Task description
Whenever a line in the data below includes the string "often", copy it out.

Stored data:

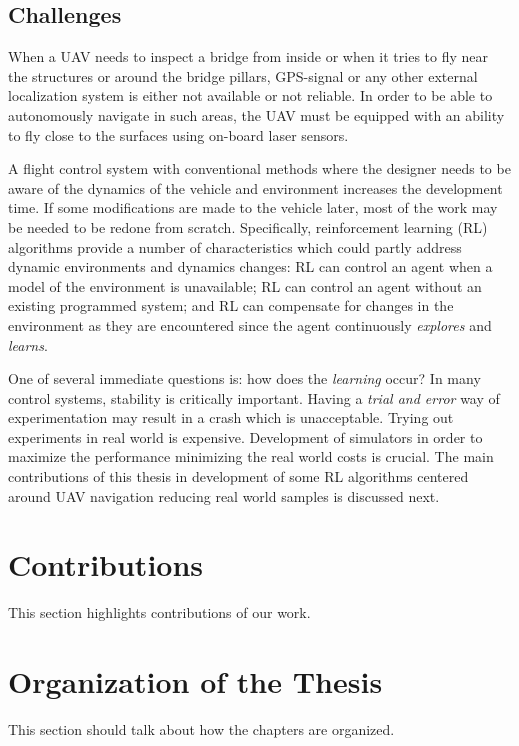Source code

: \documentclass[12pt]{report}
\begin{document}
\subsection{Challenges}
When a UAV needs to inspect a bridge from inside or when it tries to fly near the structures or around the bridge pillars, GPS-signal or any other external localization system is either not available or not reliable. In order to be able to autonomously navigate in such areas, the UAV must be equipped with an ability to fly close to the surfaces using on-board laser sensors.\par
A flight control system with conventional methods where the designer needs to be aware of the dynamics of the vehicle and environment increases the development time. If some modifications are made to the vehicle later, most of the work may be needed to be redone from scratch. Specifically, reinforcement learning (RL) algorithms provide a number of characteristics which
could partly address dynamic environments and dynamics changes: RL can control
an agent when a model of the environment is unavailable; RL can control an agent without an
existing programmed system; and RL can compensate for changes in the environment
as they are encountered since the agent continuously \textit{explores} and \textit{learns}.

One of several immediate questions is: how does the \textit{learning} occur? In many control systems, stability is critically important. Having a \textit{trial and error} way of experimentation may result in a crash which is unacceptable. Trying out experiments in real world is expensive. Development of simulators in order to maximize the performance minimizing the real world costs is crucial. The main contributions of this thesis in development of some RL algorithms centered around UAV navigation reducing real world samples is discussed next.

\section{Contributions}

This section highlights contributions of our work.


\section{Organization of the Thesis}

This section should talk about how the chapters are organized.
\end{document}

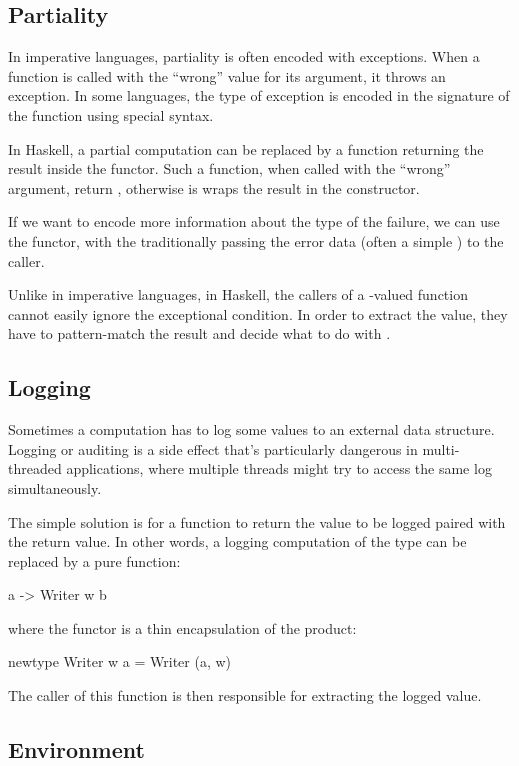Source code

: \documentclass[DaoFP]{subfiles}
\begin{document}
\subsection{Partiality}
In imperative languages, partiality is often encoded with exceptions. When a function is called with the ``wrong'' value for its argument, it throws an exception. In some languages, the type of exception is encoded in the signature of the function using special syntax. 

In Haskell, a partial computation can be replaced by a function returning the result inside the  functor. Such a function, when called with the ``wrong'' argument, return , otherwise is wraps the result in the  constructor.

If we want to encode more information about the type of the failure, we can use the  functor, with the  traditionally passing the error data (often a simple ) to the caller.

Unlike in imperative languages, in Haskell, the callers of a -valued function cannot easily ignore the exceptional condition. In order to extract the value, they have to pattern-match the result and decide what to do with .

\subsection{Logging}

Sometimes a computation has to log some values to an external data structure. Logging or auditing is a side effect that's particularly dangerous in multi-threaded applications, where multiple threads might try to access the same log simultaneously.

The simple solution is for a function to return the value to be logged paired with the return value. In other words, a logging computation of the type  can be replaced by a pure function:
\begin{haskell}
a -> Writer w b
\end{haskell}
where the  functor is a thin encapsulation of the product:
\begin{haskell}
newtype Writer w a = Writer (a, w)
\end{haskell}

The caller of this function is then responsible for extracting the logged value.

\subsection{Environment}
\end{document}

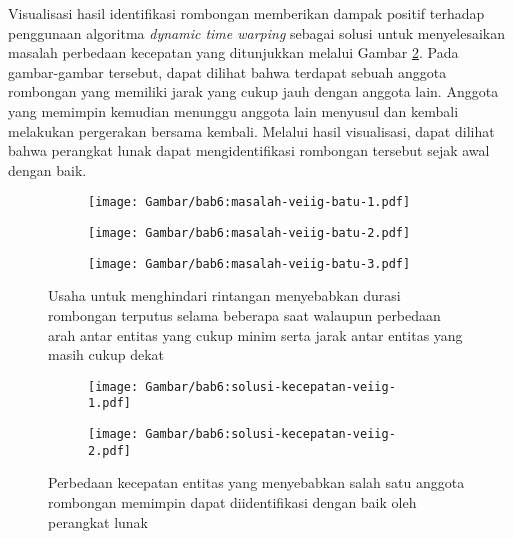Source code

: Visualisasi hasil identifikasi rombongan memberikan dampak positif terhadap penggunaan algoritma \textit{dynamic time warping} sebagai solusi untuk menyelesaikan masalah perbedaan kecepatan yang ditunjukkan melalui Gambar \ref{bab6:solusi-beda-kecepatan-veiig}. Pada gambar-gambar tersebut, dapat dilihat bahwa terdapat sebuah anggota rombongan yang memiliki jarak yang cukup jauh dengan anggota lain. Anggota yang memimpin kemudian menunggu anggota lain menyusul dan kembali melakukan pergerakan bersama kembali. Melalui hasil visualisasi, dapat dilihat bahwa perangkat lunak dapat mengidentifikasi rombongan tersebut sejak awal dengan baik.

\begin{figure}[t!]
    \centering
    \captionsetup{width=.8\textwidth}
    \begin{subfigure}[t]{0.25\textwidth}
        \centering
        \texttt{[image: Gambar/bab6:masalah-veiig-batu-1.pdf]}
    \end{subfigure}
    \begin{subfigure}[t]{0.275\textwidth}
        \centering
        \texttt{[image: Gambar/bab6:masalah-veiig-batu-2.pdf]}
    \end{subfigure}
    \begin{subfigure}[t]{0.25\textwidth}
        \centering
        \texttt{[image: Gambar/bab6:masalah-veiig-batu-3.pdf]}
    \end{subfigure}
    \caption[Masalah menghindari rintangan]{Usaha untuk menghindari rintangan menyebabkan durasi rombongan terputus selama beberapa saat walaupun perbedaan arah antar entitas yang cukup minim serta jarak antar entitas yang masih cukup dekat}
    \label{bab6:masalah-rintangan-veiig}
\end{figure}

\begin{figure}[t!]
    \centering
    \captionsetup{width=.7\textwidth}
    \begin{subfigure}[b]{0.265\textwidth}
        \centering
        \texttt{[image: Gambar/bab6:solusi-kecepatan-veiig-1.pdf]}
    \end{subfigure}
    \begin{subfigure}[b]{0.265\textwidth}
        \centering
        \texttt{[image: Gambar/bab6:solusi-kecepatan-veiig-2.pdf]}
    \end{subfigure}
    \caption[Penyelesaian masalah beda kecepatan pada data VEIIG]{Perbedaan kecepatan entitas yang menyebabkan salah satu anggota rombongan memimpin dapat diidentifikasi dengan baik oleh perangkat lunak}
    \label{bab6:solusi-beda-kecepatan-veiig}
\end{figure}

Output for this exercise
In imperative languages, partiality is often encoded with exceptions. When a function is called with the ``wrong'' value for its argument, it throws an exception. In some languages, the type of exception is encoded in the signature of the function using special syntax. 
If we want to encode more information about the type of the failure, we can use the  functor, with the  traditionally passing the error data (often a simple ) to the caller.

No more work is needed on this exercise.